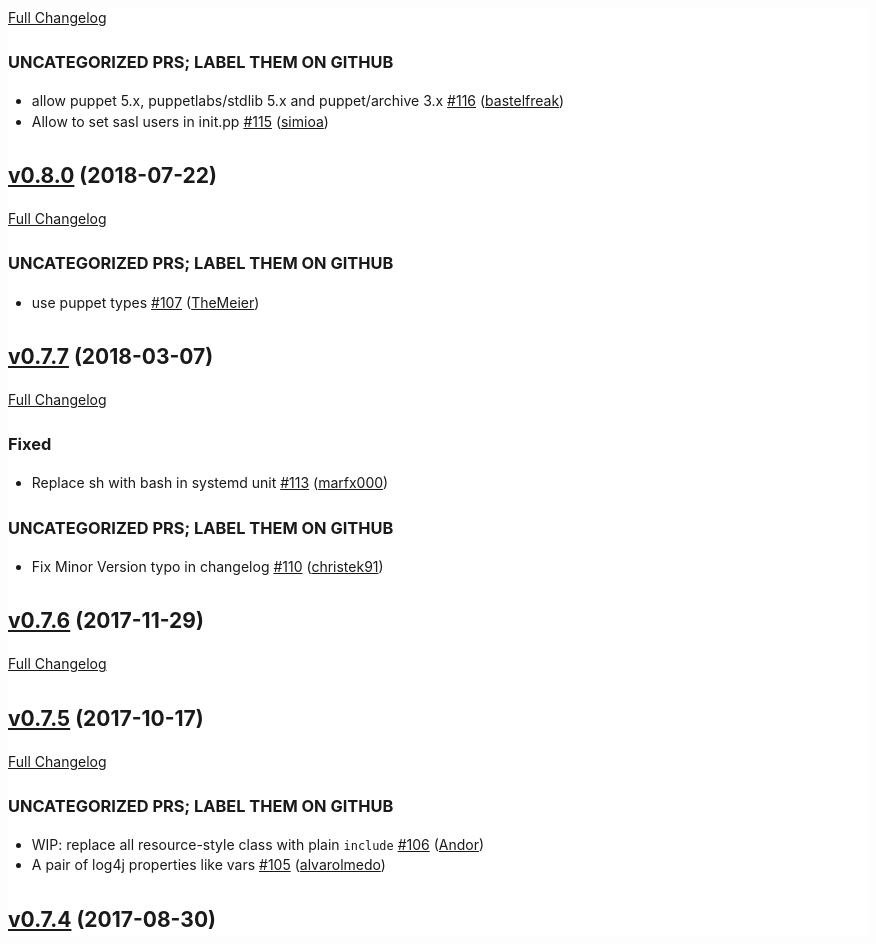 [Full Changelog](https://github.com/deric/puppet-zookeeper/compare/v0.8.0...v0.8.1)

### UNCATEGORIZED PRS; LABEL THEM ON GITHUB

- allow puppet 5.x,  puppetlabs/stdlib 5.x and puppet/archive 3.x [\#116](https://github.com/deric/puppet-zookeeper/pull/116) ([bastelfreak](https://github.com/bastelfreak))
- Allow to set sasl users in init.pp [\#115](https://github.com/deric/puppet-zookeeper/pull/115) ([simioa](https://github.com/simioa))

## [v0.8.0](https://github.com/deric/puppet-zookeeper/tree/v0.8.0) (2018-07-22)

[Full Changelog](https://github.com/deric/puppet-zookeeper/compare/v0.7.7...v0.8.0)

### UNCATEGORIZED PRS; LABEL THEM ON GITHUB

- use puppet types [\#107](https://github.com/deric/puppet-zookeeper/pull/107) ([TheMeier](https://github.com/TheMeier))

## [v0.7.7](https://github.com/deric/puppet-zookeeper/tree/v0.7.7) (2018-03-07)

[Full Changelog](https://github.com/deric/puppet-zookeeper/compare/v0.7.6...v0.7.7)

### Fixed

- Replace sh with bash in systemd unit [\#113](https://github.com/deric/puppet-zookeeper/pull/113) ([marfx000](https://github.com/marfx000))

### UNCATEGORIZED PRS; LABEL THEM ON GITHUB

- Fix Minor Version typo in changelog [\#110](https://github.com/deric/puppet-zookeeper/pull/110) ([christek91](https://github.com/christek91))

## [v0.7.6](https://github.com/deric/puppet-zookeeper/tree/v0.7.6) (2017-11-29)

[Full Changelog](https://github.com/deric/puppet-zookeeper/compare/v0.7.5...v0.7.6)

## [v0.7.5](https://github.com/deric/puppet-zookeeper/tree/v0.7.5) (2017-10-17)

[Full Changelog](https://github.com/deric/puppet-zookeeper/compare/v0.7.4...v0.7.5)

### UNCATEGORIZED PRS; LABEL THEM ON GITHUB

- WIP: replace all resource-style class with plain `include` [\#106](https://github.com/deric/puppet-zookeeper/pull/106) ([Andor](https://github.com/Andor))
- A pair of log4j properties like vars [\#105](https://github.com/deric/puppet-zookeeper/pull/105) ([alvarolmedo](https://github.com/alvarolmedo))

## [v0.7.4](https://github.com/deric/puppet-zookeeper/tree/v0.7.4) (2017-08-30)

==============================

## Task brief
From the top of the listing above, repeat each line exactly until you reach the line containing "- Allow to set", and repeat that one too. Leave the pictures out.

## Output of the exercise
 [Full Changelog](https://github.com/deric/puppet-zookeeper/compare/v0.8.0...v0.8.1)

### UNCATEGORIZED PRS; LABEL THEM ON GITHUB

- allow puppet 5.x,  puppetlabs/stdlib 5.x and puppet/archive 3.x [\#116](https://github.com/deric/puppet-zookeeper/pull/116) ([bastelfreak](https://github.com/bastelfreak))
- Allow to set sasl users in init.pp [\#115](https://github.com/deric/puppet-zookeeper/pull/115) ([simioa](https://github.com/simioa))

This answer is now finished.